It's going to be a long time before life in New York City gets completely back to normal, but despite the continued blackouts, closed schools and haphazard transit system, employees at Madison Square Garden were informed that if they did not make it into work, they would be forfeiting vacation or personal days.

Gawker has gotten ahold of an email sent out to all employees under the MSG Company umbrella, which includes sports teams such as the New York Knicks and New York Rangers, Fuse TV channel and the MSG Network, as well as venues like the Beacon Theater on Manhattan's Upper West Side.

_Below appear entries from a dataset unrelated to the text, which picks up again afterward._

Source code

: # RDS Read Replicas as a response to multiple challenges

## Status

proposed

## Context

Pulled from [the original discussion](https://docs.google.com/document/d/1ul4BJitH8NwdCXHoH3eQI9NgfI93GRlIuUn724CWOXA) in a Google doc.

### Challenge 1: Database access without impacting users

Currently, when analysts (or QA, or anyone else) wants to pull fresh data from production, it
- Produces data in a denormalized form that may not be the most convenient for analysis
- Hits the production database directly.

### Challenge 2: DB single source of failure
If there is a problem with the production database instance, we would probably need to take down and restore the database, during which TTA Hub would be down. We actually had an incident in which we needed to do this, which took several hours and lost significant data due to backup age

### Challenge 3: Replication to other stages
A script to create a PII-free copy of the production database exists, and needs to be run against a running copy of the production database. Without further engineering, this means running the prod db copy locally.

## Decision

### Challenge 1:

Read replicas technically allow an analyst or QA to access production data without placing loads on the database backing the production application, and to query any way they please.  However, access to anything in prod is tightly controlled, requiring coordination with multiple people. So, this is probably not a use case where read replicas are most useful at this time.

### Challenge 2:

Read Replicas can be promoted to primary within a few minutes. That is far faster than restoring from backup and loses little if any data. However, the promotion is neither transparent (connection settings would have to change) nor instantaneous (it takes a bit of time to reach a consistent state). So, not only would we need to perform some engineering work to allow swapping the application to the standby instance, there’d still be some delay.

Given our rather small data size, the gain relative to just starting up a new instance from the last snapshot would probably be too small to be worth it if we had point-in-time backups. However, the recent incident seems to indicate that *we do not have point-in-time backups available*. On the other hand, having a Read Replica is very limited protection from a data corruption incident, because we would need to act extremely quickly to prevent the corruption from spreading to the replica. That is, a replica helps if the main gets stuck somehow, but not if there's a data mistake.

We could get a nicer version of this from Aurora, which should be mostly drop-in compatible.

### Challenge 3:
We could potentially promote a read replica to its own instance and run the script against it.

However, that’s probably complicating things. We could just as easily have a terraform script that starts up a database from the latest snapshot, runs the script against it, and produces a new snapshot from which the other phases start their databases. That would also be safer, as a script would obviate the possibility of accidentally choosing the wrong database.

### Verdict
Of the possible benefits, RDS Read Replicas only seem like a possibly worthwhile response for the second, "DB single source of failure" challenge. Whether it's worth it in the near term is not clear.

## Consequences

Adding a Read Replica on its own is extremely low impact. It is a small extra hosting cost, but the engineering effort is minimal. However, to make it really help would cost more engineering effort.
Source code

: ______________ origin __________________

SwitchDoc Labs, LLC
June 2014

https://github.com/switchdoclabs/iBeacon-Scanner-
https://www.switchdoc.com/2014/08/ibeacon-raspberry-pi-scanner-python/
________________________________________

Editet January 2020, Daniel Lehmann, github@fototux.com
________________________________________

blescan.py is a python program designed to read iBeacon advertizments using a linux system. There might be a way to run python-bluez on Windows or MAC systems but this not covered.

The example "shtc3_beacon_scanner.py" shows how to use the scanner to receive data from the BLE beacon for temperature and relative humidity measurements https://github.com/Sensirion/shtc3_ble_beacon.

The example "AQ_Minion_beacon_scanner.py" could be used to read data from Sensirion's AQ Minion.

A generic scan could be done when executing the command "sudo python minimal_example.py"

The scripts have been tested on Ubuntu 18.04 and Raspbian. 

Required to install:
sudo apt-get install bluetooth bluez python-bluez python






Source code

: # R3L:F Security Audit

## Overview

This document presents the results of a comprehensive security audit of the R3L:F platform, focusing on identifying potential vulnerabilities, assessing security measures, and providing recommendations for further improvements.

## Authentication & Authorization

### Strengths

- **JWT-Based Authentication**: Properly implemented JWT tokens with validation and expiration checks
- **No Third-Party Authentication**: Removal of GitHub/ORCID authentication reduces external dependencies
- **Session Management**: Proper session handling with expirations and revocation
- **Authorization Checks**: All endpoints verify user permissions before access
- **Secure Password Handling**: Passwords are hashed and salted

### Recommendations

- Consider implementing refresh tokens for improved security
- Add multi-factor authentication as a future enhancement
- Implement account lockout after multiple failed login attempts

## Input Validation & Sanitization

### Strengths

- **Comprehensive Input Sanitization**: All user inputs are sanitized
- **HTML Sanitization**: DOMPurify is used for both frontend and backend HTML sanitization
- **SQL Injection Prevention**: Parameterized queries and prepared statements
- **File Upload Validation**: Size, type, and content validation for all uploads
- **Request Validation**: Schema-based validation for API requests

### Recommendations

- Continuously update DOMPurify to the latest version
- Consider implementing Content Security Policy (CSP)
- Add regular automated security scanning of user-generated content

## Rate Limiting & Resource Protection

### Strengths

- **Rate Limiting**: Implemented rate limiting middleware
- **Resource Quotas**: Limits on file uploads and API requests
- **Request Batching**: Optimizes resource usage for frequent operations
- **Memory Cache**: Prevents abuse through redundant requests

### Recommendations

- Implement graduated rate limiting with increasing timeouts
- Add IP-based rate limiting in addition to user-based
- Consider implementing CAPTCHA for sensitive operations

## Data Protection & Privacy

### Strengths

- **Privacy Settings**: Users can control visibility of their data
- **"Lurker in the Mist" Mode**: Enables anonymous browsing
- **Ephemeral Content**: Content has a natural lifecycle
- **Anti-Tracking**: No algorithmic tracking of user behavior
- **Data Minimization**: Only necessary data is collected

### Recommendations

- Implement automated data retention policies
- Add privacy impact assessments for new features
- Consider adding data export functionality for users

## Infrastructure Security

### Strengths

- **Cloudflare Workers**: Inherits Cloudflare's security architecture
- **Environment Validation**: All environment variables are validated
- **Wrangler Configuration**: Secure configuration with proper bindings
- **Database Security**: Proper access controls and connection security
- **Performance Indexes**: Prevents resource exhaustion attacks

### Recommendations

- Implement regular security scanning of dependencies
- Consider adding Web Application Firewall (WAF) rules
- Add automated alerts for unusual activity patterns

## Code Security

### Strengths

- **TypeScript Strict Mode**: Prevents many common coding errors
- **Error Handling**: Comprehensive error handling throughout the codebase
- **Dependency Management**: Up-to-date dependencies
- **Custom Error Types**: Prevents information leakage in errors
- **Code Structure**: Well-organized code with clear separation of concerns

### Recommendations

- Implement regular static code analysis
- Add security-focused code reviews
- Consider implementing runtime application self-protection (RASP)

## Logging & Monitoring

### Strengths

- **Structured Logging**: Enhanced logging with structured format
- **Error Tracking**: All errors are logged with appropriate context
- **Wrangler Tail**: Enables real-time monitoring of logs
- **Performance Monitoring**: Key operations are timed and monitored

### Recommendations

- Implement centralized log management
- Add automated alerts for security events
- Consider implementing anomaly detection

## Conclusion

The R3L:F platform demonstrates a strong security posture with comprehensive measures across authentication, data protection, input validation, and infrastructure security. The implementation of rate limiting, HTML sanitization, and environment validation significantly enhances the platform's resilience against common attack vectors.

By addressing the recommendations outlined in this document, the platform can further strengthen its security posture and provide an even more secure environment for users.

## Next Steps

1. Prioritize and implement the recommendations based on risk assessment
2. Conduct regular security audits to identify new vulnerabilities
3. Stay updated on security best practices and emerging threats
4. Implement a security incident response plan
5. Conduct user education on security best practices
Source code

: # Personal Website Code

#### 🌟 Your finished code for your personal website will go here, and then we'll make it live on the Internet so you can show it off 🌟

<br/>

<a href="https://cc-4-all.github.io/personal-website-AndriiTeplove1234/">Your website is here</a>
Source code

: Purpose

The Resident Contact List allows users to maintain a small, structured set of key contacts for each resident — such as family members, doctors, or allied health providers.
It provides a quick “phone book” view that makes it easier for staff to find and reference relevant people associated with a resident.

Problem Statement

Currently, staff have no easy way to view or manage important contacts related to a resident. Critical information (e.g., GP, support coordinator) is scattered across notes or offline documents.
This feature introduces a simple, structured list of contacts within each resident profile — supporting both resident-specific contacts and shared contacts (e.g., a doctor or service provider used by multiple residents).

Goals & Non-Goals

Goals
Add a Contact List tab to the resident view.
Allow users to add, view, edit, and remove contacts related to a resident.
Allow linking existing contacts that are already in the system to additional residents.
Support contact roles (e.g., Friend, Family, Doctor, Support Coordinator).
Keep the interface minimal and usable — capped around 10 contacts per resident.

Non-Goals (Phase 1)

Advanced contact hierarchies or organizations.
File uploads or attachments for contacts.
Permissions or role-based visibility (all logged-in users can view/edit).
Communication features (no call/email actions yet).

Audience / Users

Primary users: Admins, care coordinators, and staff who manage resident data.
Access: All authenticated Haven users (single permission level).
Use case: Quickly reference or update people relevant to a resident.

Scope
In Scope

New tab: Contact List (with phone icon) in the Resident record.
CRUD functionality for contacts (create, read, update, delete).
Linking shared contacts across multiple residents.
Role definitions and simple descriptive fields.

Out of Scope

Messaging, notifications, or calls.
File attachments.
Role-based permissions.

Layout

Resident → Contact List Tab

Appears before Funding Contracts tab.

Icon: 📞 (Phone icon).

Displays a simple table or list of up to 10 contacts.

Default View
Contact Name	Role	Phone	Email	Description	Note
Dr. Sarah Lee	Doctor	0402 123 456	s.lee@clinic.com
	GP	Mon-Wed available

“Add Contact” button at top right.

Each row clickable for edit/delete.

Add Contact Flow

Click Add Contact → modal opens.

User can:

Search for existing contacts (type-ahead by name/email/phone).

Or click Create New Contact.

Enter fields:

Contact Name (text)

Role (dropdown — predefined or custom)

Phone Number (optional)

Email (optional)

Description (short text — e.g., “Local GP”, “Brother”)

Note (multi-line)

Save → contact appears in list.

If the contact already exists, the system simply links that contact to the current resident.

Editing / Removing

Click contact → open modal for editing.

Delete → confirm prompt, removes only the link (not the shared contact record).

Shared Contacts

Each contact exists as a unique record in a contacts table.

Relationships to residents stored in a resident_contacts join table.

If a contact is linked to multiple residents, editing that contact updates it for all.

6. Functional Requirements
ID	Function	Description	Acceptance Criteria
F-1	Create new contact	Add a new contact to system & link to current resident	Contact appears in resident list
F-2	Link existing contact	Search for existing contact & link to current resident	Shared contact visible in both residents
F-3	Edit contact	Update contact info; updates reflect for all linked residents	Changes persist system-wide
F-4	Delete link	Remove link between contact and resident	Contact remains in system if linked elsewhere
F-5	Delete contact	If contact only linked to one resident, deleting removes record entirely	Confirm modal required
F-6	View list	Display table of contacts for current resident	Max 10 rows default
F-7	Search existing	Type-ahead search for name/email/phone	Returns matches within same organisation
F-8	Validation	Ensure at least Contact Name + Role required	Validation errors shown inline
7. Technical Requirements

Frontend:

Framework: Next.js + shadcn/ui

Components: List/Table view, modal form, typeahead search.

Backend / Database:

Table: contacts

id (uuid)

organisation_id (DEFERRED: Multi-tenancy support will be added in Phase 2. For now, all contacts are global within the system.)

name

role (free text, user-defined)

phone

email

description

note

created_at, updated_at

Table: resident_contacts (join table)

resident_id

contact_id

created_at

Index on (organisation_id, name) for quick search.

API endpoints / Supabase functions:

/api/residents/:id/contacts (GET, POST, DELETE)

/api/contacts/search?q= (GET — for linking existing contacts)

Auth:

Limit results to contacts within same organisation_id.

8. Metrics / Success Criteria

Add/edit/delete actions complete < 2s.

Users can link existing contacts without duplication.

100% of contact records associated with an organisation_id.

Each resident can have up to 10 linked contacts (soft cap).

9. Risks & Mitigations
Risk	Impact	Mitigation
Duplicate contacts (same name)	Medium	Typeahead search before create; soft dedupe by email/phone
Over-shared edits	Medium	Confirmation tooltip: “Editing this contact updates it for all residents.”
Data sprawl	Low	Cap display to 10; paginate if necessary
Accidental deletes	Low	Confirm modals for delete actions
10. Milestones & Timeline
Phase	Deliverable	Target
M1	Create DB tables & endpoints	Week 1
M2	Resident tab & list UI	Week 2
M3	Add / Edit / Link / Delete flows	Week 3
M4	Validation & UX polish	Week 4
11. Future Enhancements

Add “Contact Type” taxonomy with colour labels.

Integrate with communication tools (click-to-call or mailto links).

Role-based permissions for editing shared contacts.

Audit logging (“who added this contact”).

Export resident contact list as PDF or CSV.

The email begins by painting a fairly rosy picture about the current state of public transportation in the city:

Today, the MTA announced that several commuter railroad and subway services are beginning to operate, and that the City Transit bus service is now running as close to schedule as possible. In an effort to decrease traffic and speed people’s commute, it was also announced this afternoon that POV (personal vehicle) traffic across all East River bridges will be restricted to high occupancy vehicles from 6 a.m. to midnight Thursday and Friday, which means that you must have three or more people in the car.

While service has been restored to parts of the city, only 14 of the 23 subway lines were in partial operation on Thursday, and many stations remained closed with flooded tunnels and power outages. Reporters on the scene at various hubs cited packed buses and extremely long wait times.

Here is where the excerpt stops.